Do mice have colostrum like other mammals do? You know, how in the first hours after birth, the milk is creamier, more rich than normal milk? The reason I ask is because when I had to foster Dru's babies, I used Ash because she had a small litter. But her babies were already five days old at the time, so no colostrum. Now, even though Ash is nursing 9 and Sera is nursing 11, Sera's are just generally chubbier and more active than the 7 new ones in Ash's nest. Now I'm wondering if I made a critical mistake, in depriving the baby mice of colostrum. Remember, Sera's were born only a few hours before Dru's.

On the other hand, I sexed the litters today, and Dru's (Ash's) have 5 girls and 2 boys, which I'm very pleased about. Sera's litter also has 8 girls and 3 boys. I prefer girls to boys, of course, and so I'm happy with the girl heavy litters.

Of colors, so far all of Sera's, who are by Frost, an unknown agouti, are solid. Sera carries the broken gene, so I don't think Frost had the gene. As I said before, 4 of them are PE, and show no color so far. The others appear uniformly dark. If I have 4 PEW and 7 blacks, that will tell me nothing about what Frost was!

Of Dru's, 2 are PE, showing no color so far, and 4 are uniformly dark. 1 is a lighter color, not dark but not light either. I'm really looking forward to what that one could be. It's BE, so what are BE non-agouti dilutions? So far I've come up with chocolate, blue, and lilac. I think it's too dark for lilac, and too light for blue. The next days should tell.


----------



## windyhill (Jan 19, 2010)

Yes, mice produce colostrum
If Frost is an agouti, should some of the babies be agouti?
Liliac be light and blues can be dark so you can still have a chance for either. Ive found that if your not breeding for a certain color(blue,chocolate,etc) then the shade can range a ton.
Wow you got lucky, I usually end up with way more males then females,lol.


----------



## Autumn2005 (Apr 21, 2010)

Yeah, I got lucky this time around, but my last three litters all have like 2 girls and the rest all boys, lol, it does even out eventually.

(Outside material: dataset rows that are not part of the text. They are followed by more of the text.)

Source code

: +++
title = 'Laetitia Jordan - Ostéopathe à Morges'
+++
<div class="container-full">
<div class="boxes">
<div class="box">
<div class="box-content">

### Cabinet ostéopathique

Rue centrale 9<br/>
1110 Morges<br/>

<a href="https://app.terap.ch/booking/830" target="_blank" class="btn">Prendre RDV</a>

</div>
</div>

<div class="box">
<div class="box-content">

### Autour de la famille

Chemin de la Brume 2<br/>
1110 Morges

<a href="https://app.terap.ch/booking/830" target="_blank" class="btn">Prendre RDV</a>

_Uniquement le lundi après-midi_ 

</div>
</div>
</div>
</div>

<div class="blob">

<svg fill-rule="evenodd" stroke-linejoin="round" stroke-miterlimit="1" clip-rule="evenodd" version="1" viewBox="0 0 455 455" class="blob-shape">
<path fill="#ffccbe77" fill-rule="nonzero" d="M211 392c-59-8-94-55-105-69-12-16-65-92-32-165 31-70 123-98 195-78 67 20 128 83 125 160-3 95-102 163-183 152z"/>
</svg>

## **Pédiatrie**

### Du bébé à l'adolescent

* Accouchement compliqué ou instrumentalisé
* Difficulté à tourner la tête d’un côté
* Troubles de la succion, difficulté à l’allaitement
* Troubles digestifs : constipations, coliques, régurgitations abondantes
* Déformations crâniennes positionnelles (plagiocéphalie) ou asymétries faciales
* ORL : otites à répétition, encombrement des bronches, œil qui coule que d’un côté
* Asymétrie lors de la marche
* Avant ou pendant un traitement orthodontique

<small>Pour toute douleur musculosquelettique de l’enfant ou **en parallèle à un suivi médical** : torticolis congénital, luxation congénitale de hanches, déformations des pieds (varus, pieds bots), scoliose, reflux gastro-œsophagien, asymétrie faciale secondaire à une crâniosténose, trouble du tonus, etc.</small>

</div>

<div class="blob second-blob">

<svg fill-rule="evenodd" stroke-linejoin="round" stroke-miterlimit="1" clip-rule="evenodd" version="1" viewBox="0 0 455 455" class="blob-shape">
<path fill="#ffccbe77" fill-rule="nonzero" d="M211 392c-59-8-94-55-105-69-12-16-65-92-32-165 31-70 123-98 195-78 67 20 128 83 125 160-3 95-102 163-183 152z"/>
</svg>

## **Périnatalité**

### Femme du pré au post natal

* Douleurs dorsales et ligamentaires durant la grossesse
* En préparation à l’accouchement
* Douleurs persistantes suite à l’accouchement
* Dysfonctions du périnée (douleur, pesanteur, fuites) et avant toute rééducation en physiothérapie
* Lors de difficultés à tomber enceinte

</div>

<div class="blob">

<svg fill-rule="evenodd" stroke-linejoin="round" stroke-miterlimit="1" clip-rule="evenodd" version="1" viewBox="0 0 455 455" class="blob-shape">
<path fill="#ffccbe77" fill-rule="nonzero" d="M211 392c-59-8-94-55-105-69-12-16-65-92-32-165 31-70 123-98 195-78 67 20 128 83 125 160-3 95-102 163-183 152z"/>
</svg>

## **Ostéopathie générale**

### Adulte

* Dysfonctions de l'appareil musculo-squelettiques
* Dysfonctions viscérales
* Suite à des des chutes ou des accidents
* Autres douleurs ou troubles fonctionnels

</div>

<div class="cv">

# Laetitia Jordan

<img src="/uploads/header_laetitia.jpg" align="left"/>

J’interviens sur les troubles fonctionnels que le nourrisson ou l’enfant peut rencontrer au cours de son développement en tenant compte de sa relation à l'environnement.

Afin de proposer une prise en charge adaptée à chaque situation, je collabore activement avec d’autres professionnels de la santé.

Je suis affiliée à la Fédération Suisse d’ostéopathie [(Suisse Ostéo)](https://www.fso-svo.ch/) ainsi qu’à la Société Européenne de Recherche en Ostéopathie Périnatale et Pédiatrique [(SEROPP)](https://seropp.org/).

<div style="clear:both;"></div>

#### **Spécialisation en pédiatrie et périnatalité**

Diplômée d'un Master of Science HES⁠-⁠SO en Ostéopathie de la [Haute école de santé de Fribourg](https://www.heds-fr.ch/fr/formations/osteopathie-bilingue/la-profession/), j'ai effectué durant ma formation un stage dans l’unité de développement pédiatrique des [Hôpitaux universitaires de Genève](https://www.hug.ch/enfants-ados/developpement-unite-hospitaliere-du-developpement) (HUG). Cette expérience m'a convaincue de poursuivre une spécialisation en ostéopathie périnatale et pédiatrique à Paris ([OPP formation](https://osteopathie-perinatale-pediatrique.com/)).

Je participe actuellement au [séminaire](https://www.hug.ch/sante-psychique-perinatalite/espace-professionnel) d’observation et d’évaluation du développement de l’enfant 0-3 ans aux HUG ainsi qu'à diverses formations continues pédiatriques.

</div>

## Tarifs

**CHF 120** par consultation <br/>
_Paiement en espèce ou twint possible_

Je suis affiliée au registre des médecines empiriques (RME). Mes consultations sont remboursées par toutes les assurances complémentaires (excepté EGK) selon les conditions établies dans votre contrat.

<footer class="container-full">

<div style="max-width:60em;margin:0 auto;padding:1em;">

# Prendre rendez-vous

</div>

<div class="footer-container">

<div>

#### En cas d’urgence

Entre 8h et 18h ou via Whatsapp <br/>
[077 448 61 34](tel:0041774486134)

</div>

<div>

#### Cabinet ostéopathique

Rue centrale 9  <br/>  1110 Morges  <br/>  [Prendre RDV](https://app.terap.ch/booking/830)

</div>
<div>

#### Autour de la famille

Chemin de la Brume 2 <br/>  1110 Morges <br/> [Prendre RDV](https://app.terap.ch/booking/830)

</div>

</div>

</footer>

Okay, I know I owe everyone pictures, and here they are!

Here is Sera's little. Looks like 2 black, 4 PEW, and 5 agouti.









Size difference between Sera's litter and Dru's.









Here are Dru's. Unfortunately, right after this picture was taken, my dog jumped on the table and killed one of the PEWs.









Ash and Dru's together, you get the size difference at once.









Here are Ash's two babies, so what is that grey baby in front?


----------



## Autumn2005 (Apr 21, 2010)

Ash's older litter have eyes now! The grey girl is grey, with brown tips on her back... Still don't know what she is!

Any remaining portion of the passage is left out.